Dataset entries
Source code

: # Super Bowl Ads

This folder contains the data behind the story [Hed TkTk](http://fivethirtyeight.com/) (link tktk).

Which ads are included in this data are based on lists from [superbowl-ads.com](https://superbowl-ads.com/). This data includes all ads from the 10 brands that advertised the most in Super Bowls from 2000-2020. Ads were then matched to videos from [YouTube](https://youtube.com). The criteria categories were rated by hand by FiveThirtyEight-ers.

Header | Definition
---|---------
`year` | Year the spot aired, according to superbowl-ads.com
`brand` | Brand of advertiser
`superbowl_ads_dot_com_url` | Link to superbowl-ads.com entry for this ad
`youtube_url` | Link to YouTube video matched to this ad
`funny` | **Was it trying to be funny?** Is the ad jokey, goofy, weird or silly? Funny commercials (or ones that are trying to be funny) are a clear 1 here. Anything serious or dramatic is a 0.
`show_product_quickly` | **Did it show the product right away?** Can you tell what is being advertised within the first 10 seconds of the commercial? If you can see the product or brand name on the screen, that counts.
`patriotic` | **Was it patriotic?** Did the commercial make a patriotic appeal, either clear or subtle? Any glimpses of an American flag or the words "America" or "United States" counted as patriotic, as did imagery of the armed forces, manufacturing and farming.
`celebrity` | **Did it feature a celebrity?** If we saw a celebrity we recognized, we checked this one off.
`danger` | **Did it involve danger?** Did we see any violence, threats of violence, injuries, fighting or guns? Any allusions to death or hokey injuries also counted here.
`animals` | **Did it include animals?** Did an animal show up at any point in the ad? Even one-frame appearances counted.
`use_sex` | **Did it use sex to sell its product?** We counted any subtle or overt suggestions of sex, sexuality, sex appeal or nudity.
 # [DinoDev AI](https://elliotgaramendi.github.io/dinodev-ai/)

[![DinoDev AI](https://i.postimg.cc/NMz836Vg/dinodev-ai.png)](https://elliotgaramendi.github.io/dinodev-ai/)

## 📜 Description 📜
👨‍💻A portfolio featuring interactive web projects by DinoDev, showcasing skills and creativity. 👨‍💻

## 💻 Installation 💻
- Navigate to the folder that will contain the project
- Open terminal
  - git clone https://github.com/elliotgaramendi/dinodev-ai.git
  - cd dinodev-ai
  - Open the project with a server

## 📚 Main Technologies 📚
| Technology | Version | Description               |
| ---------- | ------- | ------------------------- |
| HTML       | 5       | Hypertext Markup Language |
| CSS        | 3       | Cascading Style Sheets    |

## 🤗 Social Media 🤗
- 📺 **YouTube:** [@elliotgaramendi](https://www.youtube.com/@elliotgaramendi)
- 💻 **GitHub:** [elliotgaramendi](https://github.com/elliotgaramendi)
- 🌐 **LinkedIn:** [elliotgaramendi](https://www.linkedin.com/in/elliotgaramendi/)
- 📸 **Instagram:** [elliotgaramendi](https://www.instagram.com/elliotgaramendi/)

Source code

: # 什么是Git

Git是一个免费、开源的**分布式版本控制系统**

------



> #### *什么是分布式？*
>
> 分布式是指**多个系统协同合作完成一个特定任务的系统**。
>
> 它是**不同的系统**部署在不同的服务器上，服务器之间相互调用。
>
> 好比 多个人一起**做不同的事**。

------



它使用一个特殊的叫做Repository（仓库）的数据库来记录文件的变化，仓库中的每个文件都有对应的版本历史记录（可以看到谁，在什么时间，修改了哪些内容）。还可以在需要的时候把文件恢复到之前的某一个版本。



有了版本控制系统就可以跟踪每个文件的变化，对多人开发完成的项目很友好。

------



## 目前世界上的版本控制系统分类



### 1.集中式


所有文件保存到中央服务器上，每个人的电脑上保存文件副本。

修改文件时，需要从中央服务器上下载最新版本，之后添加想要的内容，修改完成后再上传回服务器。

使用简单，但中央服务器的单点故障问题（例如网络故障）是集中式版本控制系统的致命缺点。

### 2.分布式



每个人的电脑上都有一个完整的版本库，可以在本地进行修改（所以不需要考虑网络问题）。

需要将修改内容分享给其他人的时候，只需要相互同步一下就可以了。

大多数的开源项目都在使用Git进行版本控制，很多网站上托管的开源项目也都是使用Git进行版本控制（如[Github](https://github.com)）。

_WHAT YOU ARE ASKED TO DO:_
Send back an exact copy of only the lines from the line with "this one off." up to and including the line with "one-frame appearances counted." in the data above.

_RESULT:_
`celebrity` | **Did it feature a celebrity?** If we saw a celebrity we recognized, we checked this one off.
`danger` | **Did it involve danger?** Did we see any violence, threats of violence, injuries, fighting or guns? Any allusions to death or hokey injuries also counted here.
`animals` | **Did it include animals?** Did an animal show up at any point in the ad? Even one-frame appearances counted.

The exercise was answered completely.